| TASK REQUIREMENTS |
Search the material below for the string "coveralls" and copy each line where it appears.

| RECORDS FOR THIS TASK |
*** Begin section ***
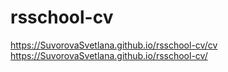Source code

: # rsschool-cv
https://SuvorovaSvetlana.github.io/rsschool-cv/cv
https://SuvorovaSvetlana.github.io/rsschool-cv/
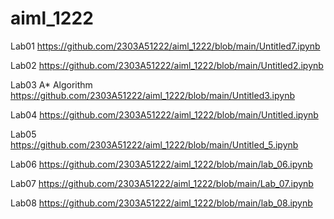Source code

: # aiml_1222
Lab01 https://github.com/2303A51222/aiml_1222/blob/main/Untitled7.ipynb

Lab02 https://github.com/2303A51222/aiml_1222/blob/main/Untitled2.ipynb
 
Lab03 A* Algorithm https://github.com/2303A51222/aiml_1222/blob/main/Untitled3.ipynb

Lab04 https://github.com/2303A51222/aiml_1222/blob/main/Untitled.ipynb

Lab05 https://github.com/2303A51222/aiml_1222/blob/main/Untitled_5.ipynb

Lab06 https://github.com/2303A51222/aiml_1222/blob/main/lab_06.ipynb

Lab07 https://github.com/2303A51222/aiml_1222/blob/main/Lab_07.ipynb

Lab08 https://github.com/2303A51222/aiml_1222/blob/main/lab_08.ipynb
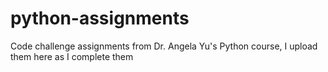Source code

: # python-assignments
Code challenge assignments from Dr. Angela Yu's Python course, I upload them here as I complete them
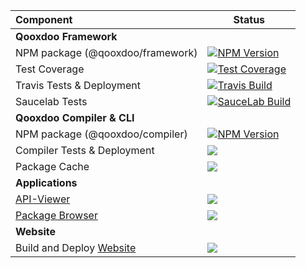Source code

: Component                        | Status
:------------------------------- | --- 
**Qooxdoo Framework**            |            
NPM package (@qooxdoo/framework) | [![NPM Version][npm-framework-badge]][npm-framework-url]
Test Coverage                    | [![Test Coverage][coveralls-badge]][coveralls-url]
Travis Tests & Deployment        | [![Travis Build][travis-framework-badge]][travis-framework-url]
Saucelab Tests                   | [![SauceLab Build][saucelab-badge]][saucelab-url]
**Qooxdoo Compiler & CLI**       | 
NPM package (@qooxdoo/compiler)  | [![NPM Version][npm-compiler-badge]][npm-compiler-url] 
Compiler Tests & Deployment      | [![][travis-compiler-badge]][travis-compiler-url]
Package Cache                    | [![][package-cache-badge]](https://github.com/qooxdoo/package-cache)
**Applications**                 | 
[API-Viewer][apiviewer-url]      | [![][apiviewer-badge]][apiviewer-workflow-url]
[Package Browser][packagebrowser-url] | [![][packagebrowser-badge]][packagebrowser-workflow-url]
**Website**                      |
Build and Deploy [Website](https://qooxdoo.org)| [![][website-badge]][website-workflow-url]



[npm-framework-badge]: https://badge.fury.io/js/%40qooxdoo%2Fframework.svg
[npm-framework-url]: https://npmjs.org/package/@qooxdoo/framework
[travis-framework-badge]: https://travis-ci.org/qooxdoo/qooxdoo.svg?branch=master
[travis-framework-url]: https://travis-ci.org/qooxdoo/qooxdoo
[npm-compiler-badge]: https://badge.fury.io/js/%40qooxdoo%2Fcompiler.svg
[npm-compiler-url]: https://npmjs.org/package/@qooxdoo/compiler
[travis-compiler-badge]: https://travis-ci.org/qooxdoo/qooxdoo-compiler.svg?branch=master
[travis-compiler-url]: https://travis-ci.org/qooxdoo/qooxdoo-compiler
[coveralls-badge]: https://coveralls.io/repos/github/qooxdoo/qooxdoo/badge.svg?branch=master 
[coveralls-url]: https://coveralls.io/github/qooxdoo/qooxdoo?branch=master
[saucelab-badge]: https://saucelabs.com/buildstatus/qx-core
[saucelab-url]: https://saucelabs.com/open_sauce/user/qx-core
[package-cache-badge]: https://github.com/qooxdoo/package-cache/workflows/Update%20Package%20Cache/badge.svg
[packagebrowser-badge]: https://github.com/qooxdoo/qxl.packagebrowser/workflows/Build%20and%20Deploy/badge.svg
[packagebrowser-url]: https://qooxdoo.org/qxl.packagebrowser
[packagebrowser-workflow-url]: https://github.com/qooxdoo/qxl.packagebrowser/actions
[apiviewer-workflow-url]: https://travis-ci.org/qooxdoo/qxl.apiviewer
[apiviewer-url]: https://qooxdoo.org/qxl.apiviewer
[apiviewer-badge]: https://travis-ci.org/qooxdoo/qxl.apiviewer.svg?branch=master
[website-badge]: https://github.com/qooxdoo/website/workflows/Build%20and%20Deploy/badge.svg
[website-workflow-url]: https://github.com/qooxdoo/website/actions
*** End section ***
| ANSWER SPACE |
Test Coverage                    | [![Test Coverage][coveralls-badge]][coveralls-url]
[coveralls-badge]: https://coveralls.io/repos/github/qooxdoo/qooxdoo/badge.svg?branch=master 
[coveralls-url]: https://coveralls.io/github/qooxdoo/qooxdoo?branch=master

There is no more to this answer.